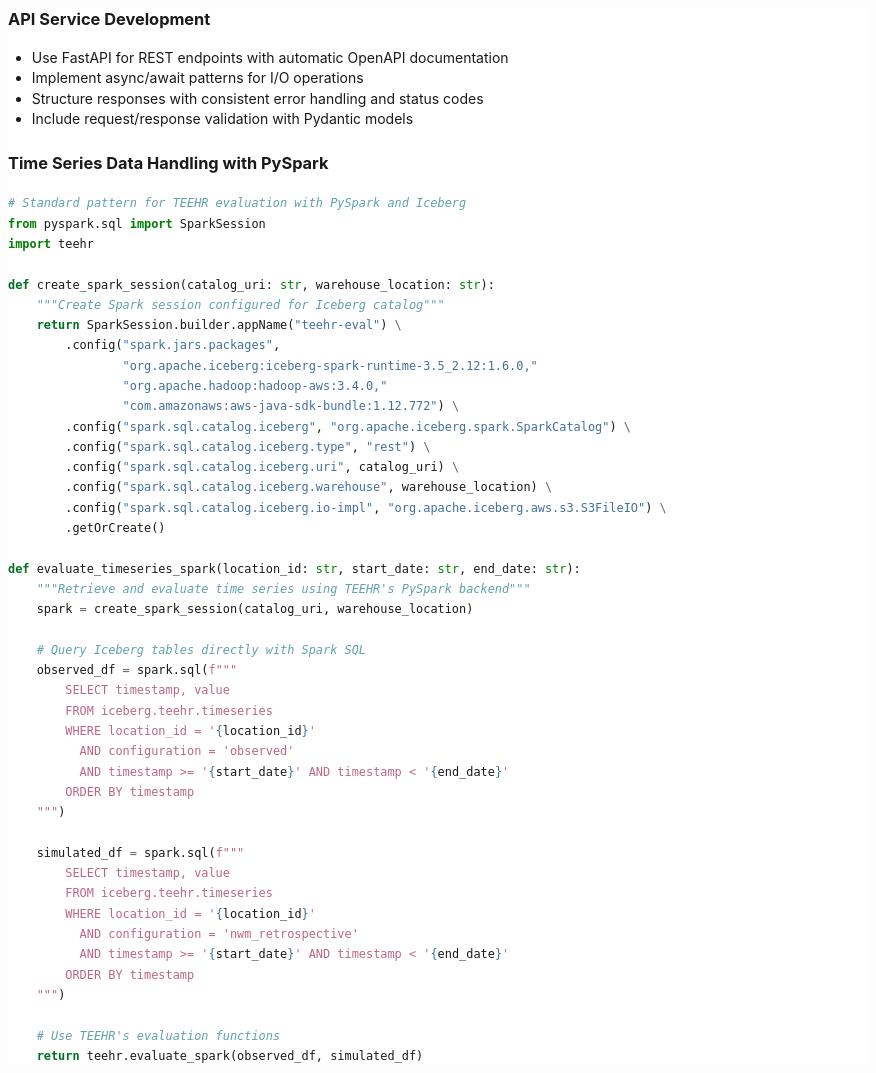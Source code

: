 ### API Service Development
- Use FastAPI for REST endpoints with automatic OpenAPI documentation
- Implement async/await patterns for I/O operations
- Structure responses with consistent error handling and status codes
- Include request/response validation with Pydantic models

### Time Series Data Handling with PySpark
```python
# Standard pattern for TEEHR evaluation with PySpark and Iceberg
from pyspark.sql import SparkSession
import teehr

def create_spark_session(catalog_uri: str, warehouse_location: str):
    """Create Spark session configured for Iceberg catalog"""
    return SparkSession.builder.appName("teehr-eval") \
        .config("spark.jars.packages", 
                "org.apache.iceberg:iceberg-spark-runtime-3.5_2.12:1.6.0,"
                "org.apache.hadoop:hadoop-aws:3.4.0,"
                "com.amazonaws:aws-java-sdk-bundle:1.12.772") \
        .config("spark.sql.catalog.iceberg", "org.apache.iceberg.spark.SparkCatalog") \
        .config("spark.sql.catalog.iceberg.type", "rest") \
        .config("spark.sql.catalog.iceberg.uri", catalog_uri) \
        .config("spark.sql.catalog.iceberg.warehouse", warehouse_location) \
        .config("spark.sql.catalog.iceberg.io-impl", "org.apache.iceberg.aws.s3.S3FileIO") \
        .getOrCreate()

def evaluate_timeseries_spark(location_id: str, start_date: str, end_date: str):
    """Retrieve and evaluate time series using TEEHR's PySpark backend"""
    spark = create_spark_session(catalog_uri, warehouse_location)
    
    # Query Iceberg tables directly with Spark SQL
    observed_df = spark.sql(f"""
        SELECT timestamp, value
        FROM iceberg.teehr.timeseries
        WHERE location_id = '{location_id}'
          AND configuration = 'observed'
          AND timestamp >= '{start_date}' AND timestamp < '{end_date}'
        ORDER BY timestamp
    """)
    
    simulated_df = spark.sql(f"""
        SELECT timestamp, value  
        FROM iceberg.teehr.timeseries
        WHERE location_id = '{location_id}'
          AND configuration = 'nwm_retrospective'
          AND timestamp >= '{start_date}' AND timestamp < '{end_date}'
        ORDER BY timestamp
    """)
    
    # Use TEEHR's evaluation functions
    return teehr.evaluate_spark(observed_df, simulated_df)
```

################

▶ [Exercise description]:
Set the records down again exactly, and omit any picture in them.

▶ [Answer area]:
Source code

: ### API Service Development
- Use FastAPI for REST endpoints with automatic OpenAPI documentation
- Implement async/await patterns for I/O operations
- Structure responses with consistent error handling and status codes
- Include request/response validation with Pydantic models

### Time Series Data Handling with PySpark
```python
# Standard pattern for TEEHR evaluation with PySpark and Iceberg
from pyspark.sql import SparkSession
import teehr

def create_spark_session(catalog_uri: str, warehouse_location: str):
    """Create Spark session configured for Iceberg catalog"""
    return SparkSession.builder.appName("teehr-eval") \
        .config("spark.jars.packages", 
                "org.apache.iceberg:iceberg-spark-runtime-3.5_2.12:1.6.0,"
                "org.apache.hadoop:hadoop-aws:3.4.0,"
                "com.amazonaws:aws-java-sdk-bundle:1.12.772") \
        .config("spark.sql.catalog.iceberg", "org.apache.iceberg.spark.SparkCatalog") \
        .config("spark.sql.catalog.iceberg.type", "rest") \
        .config("spark.sql.catalog.iceberg.uri", catalog_uri) \
        .config("spark.sql.catalog.iceberg.warehouse", warehouse_location) \
        .config("spark.sql.catalog.iceberg.io-impl", "org.apache.iceberg.aws.s3.S3FileIO") \
        .getOrCreate()

def evaluate_timeseries_spark(location_id: str, start_date: str, end_date: str):
    """Retrieve and evaluate time series using TEEHR's PySpark backend"""
    spark = create_spark_session(catalog_uri, warehouse_location)
    
    # Query Iceberg tables directly with Spark SQL
    observed_df = spark.sql(f"""
        SELECT timestamp, value
        FROM iceberg.teehr.timeseries
        WHERE location_id = '{location_id}'
          AND configuration = 'observed'
          AND timestamp >= '{start_date}' AND timestamp < '{end_date}'
        ORDER BY timestamp
    """)
    
    simulated_df = spark.sql(f"""
        SELECT timestamp, value  
        FROM iceberg.teehr.timeseries
        WHERE location_id = '{location_id}'
          AND configuration = 'nwm_retrospective'
          AND timestamp >= '{start_date}' AND timestamp < '{end_date}'
        ORDER BY timestamp
    """)
    
    # Use TEEHR's evaluation functions
    return teehr.evaluate_spark(observed_df, simulated_df)
```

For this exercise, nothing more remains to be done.